50代の自律的キャリア開発に必要なこととは。
臨床心理士の宮城まり子氏に話を聞いた。
[取材・文]=平林謙治 [写真]=宮城 まり子氏提供
もう50代ではなく、まだ50代
年齢という事実は変えられない。しかし、その事実をどう捉えるか、自分の意識を変えることはできる。
「『もう50代』とあきらめるか、『いやいや、まだ50代』と前を向くか。あなたはどちらですか?」
50代のビジネスパーソンにまず問いかけたいと、宮城まり子氏は強調する。
「つまり、自分の人生の立ち位置をもう一度よく見つめ直しましょう、ということです。昔と現在とでは、50代が置かれている環境はまるで違う。これまでになく激しい変化の波に晒されているのですから」
人生100年時代となれば、個人のキャリア形成は職場や組織のなかだけにとどまらず、定年後にも長い「生涯キャリア」が続く。50代はまさにその中間地点。「組織内キャリア」から「生涯キャリア」へと移行するうえで、非常に重要な“助走期間”といっていい(図1)。
にもかかわらず、だ。

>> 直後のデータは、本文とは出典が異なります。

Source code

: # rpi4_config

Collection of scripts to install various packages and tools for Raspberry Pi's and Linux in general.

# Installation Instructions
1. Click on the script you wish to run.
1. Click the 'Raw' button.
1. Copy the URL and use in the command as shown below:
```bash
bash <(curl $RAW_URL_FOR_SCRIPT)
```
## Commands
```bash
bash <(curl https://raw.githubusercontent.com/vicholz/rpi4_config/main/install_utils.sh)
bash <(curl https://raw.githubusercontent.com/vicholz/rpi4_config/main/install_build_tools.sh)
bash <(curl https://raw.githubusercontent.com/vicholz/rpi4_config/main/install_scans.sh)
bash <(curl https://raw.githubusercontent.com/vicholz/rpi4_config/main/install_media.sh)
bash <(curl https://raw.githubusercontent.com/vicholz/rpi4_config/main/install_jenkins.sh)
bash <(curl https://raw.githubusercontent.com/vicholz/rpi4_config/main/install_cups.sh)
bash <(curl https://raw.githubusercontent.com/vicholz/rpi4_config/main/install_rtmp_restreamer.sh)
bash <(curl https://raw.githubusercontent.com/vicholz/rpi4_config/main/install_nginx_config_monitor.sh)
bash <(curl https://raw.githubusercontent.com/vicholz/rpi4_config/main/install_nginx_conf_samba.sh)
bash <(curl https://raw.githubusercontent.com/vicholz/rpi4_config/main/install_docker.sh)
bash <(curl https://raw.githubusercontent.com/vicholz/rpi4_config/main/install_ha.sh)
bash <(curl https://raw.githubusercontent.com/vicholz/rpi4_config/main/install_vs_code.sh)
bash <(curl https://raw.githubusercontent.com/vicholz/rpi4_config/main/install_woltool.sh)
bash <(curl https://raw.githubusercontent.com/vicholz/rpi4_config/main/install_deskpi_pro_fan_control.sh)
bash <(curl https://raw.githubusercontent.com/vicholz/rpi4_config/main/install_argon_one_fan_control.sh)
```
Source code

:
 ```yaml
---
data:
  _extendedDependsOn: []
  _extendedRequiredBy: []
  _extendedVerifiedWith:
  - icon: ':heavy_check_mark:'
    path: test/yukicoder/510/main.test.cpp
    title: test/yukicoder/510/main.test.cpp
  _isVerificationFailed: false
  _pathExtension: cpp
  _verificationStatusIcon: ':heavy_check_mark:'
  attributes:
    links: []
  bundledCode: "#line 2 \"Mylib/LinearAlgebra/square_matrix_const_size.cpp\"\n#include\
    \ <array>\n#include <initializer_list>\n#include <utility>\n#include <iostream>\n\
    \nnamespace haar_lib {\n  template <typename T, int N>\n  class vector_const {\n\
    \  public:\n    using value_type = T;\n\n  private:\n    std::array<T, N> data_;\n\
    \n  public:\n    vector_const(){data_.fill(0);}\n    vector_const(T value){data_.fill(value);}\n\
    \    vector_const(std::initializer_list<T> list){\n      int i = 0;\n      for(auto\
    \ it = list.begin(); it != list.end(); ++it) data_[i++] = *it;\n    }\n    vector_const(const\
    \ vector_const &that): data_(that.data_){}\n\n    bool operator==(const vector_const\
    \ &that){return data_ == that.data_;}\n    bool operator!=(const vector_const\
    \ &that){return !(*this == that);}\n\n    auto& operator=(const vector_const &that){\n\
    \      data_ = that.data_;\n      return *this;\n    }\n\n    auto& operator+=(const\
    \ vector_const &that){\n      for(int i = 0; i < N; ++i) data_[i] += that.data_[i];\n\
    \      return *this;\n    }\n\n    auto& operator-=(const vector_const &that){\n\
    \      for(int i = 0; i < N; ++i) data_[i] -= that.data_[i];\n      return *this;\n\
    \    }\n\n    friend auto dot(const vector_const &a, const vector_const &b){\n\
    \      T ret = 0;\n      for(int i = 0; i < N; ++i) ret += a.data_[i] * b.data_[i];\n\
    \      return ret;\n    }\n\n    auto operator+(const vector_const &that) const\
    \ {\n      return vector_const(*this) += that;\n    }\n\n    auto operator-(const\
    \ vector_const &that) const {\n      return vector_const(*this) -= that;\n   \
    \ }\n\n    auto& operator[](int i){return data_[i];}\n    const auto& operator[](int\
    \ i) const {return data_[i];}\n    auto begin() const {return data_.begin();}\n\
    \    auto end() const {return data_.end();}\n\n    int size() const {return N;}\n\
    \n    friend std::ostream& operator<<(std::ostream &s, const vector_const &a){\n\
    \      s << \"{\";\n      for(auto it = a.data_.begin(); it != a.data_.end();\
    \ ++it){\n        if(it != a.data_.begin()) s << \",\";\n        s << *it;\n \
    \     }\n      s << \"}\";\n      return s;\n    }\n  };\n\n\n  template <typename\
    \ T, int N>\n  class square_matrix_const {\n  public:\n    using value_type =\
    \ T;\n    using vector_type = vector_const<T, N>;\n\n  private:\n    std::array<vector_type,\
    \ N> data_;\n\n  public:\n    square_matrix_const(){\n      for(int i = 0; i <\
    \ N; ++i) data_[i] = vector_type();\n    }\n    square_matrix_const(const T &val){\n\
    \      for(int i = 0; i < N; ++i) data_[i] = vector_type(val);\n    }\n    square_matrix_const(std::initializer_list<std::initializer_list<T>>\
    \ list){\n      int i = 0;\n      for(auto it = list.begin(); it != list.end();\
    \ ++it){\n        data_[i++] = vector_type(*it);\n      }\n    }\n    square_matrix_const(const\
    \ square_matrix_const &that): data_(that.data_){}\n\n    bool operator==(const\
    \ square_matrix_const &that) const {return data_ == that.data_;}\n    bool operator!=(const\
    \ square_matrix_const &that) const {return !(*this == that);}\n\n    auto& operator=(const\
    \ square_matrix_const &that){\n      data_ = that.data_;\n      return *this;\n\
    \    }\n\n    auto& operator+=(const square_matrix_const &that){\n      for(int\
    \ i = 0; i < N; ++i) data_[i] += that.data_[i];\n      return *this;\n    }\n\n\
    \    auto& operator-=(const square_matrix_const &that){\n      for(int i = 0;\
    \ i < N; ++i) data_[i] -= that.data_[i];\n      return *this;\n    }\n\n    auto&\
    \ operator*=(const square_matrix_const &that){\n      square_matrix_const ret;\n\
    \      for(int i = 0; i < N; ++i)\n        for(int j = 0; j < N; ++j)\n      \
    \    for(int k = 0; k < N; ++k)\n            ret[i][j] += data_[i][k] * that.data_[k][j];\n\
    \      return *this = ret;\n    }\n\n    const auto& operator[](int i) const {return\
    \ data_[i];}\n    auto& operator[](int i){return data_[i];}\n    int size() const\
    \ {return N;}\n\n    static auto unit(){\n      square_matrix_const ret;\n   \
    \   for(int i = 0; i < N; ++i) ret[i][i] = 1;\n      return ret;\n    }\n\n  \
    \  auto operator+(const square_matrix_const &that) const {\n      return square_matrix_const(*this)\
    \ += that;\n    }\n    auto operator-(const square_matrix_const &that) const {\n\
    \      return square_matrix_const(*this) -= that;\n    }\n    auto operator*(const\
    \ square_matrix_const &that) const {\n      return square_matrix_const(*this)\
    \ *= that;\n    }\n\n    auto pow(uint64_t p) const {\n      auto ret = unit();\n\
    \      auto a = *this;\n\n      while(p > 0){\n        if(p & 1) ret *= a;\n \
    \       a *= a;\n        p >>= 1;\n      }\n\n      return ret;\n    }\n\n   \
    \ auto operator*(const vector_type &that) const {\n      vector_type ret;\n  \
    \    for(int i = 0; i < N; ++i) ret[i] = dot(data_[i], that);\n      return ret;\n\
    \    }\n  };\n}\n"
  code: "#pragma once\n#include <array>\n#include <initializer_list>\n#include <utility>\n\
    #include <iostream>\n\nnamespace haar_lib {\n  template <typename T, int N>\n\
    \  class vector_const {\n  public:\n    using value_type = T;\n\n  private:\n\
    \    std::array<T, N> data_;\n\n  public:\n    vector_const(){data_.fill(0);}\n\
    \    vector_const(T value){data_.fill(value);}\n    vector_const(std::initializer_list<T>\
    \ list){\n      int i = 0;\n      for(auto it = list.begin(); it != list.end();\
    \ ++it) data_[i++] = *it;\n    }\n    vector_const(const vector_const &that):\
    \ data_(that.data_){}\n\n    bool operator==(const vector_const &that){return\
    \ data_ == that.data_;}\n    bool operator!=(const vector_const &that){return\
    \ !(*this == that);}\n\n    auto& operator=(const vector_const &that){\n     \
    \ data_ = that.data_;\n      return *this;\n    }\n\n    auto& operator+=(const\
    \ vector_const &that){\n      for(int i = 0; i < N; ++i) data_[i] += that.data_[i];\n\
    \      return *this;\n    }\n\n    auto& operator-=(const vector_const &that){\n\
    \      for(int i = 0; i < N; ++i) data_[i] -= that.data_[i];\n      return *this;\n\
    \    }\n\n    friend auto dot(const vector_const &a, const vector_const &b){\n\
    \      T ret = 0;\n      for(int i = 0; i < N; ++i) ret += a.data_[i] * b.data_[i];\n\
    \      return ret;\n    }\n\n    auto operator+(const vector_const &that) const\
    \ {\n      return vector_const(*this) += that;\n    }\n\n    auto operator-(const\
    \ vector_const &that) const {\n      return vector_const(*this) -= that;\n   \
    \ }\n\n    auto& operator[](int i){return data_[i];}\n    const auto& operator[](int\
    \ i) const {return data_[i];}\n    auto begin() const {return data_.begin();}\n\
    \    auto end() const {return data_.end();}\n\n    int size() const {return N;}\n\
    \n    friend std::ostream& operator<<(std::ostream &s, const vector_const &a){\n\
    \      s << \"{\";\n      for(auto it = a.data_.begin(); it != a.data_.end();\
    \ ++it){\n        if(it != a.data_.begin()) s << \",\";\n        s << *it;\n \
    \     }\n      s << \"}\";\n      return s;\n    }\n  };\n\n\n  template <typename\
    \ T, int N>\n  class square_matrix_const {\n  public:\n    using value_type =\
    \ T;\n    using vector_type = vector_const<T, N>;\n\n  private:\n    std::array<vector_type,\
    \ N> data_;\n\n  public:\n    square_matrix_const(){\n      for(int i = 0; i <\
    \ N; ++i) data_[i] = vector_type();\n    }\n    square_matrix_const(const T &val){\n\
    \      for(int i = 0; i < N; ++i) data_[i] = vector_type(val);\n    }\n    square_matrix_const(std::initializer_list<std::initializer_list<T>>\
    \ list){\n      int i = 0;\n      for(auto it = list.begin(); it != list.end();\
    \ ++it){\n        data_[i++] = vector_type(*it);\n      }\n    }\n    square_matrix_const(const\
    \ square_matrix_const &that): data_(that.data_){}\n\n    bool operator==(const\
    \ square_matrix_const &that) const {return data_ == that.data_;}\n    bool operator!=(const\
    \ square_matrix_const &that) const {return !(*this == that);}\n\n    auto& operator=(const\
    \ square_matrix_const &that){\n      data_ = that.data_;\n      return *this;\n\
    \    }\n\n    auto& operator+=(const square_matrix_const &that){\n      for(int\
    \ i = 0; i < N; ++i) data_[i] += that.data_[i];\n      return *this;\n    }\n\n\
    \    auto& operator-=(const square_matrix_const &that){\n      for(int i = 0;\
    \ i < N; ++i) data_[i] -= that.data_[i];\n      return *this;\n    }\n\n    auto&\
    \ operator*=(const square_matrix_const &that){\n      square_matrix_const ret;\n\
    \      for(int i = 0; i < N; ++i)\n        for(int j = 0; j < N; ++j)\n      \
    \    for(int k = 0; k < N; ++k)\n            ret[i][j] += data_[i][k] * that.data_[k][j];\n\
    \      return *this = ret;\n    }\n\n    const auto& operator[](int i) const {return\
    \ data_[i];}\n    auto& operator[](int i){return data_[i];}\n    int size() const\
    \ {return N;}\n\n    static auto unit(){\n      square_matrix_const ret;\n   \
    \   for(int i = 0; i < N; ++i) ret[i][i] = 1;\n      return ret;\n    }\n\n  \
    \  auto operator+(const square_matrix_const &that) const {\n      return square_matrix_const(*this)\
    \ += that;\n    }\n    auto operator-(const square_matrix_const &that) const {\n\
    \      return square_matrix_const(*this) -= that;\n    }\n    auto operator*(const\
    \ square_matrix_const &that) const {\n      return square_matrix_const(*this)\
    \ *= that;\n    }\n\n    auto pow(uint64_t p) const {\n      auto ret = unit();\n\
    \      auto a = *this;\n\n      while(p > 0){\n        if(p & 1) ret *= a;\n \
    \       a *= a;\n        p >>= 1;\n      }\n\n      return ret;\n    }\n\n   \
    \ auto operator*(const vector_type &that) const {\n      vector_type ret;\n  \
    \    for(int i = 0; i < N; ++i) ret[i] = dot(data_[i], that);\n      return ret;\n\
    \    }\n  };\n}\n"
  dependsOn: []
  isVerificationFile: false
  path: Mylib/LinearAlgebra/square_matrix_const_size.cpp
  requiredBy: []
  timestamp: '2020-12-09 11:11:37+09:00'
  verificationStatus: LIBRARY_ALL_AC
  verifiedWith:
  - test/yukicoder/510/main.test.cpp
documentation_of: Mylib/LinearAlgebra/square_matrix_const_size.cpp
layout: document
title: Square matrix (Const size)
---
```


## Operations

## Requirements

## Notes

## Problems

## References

研究活動の傍ら、企業内でのキャリア相談や研修にも携わる宮城氏によると、企業・組織で働く50代には「もう50だし」「どうせ50だから」と、現在の自分の立ち位置を否定的に捉える人が多いという。
「そういう人は、キャリアの価値を職位や肩書にしか見いだせない傾向が強いんですね。出世のために家族も何もかも犠牲にして頑張ってきた。それが50代になると、片道切符の出向や役職定年も視野に入ってきて、これまで自分が目指してきたものは何だったのか、となってしまいます。喪失感や空虚感を募らせ、モチベーションが低下しやすくなります」
さらに外的な要因も小さくない。昨今の労働環境や上司に求められる役割は、50代が若手・中堅だったころのそれとは大きく異なるからだ。
「そもそも50代はキャリアなんて言われて育った世代ではありません。管理職になった途端、『部下のキャリアを育てろ』とか、『自分のキャリアも考えろ』などと求められたら、それは大変ですよ」
激しい変化に戸惑い、不安を抱くのも無理はないとしたうえで、宮城氏は「でもね……」と言葉を継いだ。
「変化には自分から適応すべきで、それを不満に思い、『時代が悪い、自分たちはついていない』と他責に走るのは違うでしょう。何もしないことの言い訳であり、ネガティブな心理に拍車をかけるだけです」
人生の立ち位置をどう捉えるかは、自分しだいだ。もう50代ではなく、まだ50代―― その前向きなマインドチェンジこそが、変化を柔軟に受け止めながら先に続く長い人生を充実させるための、第一歩となるに違いない。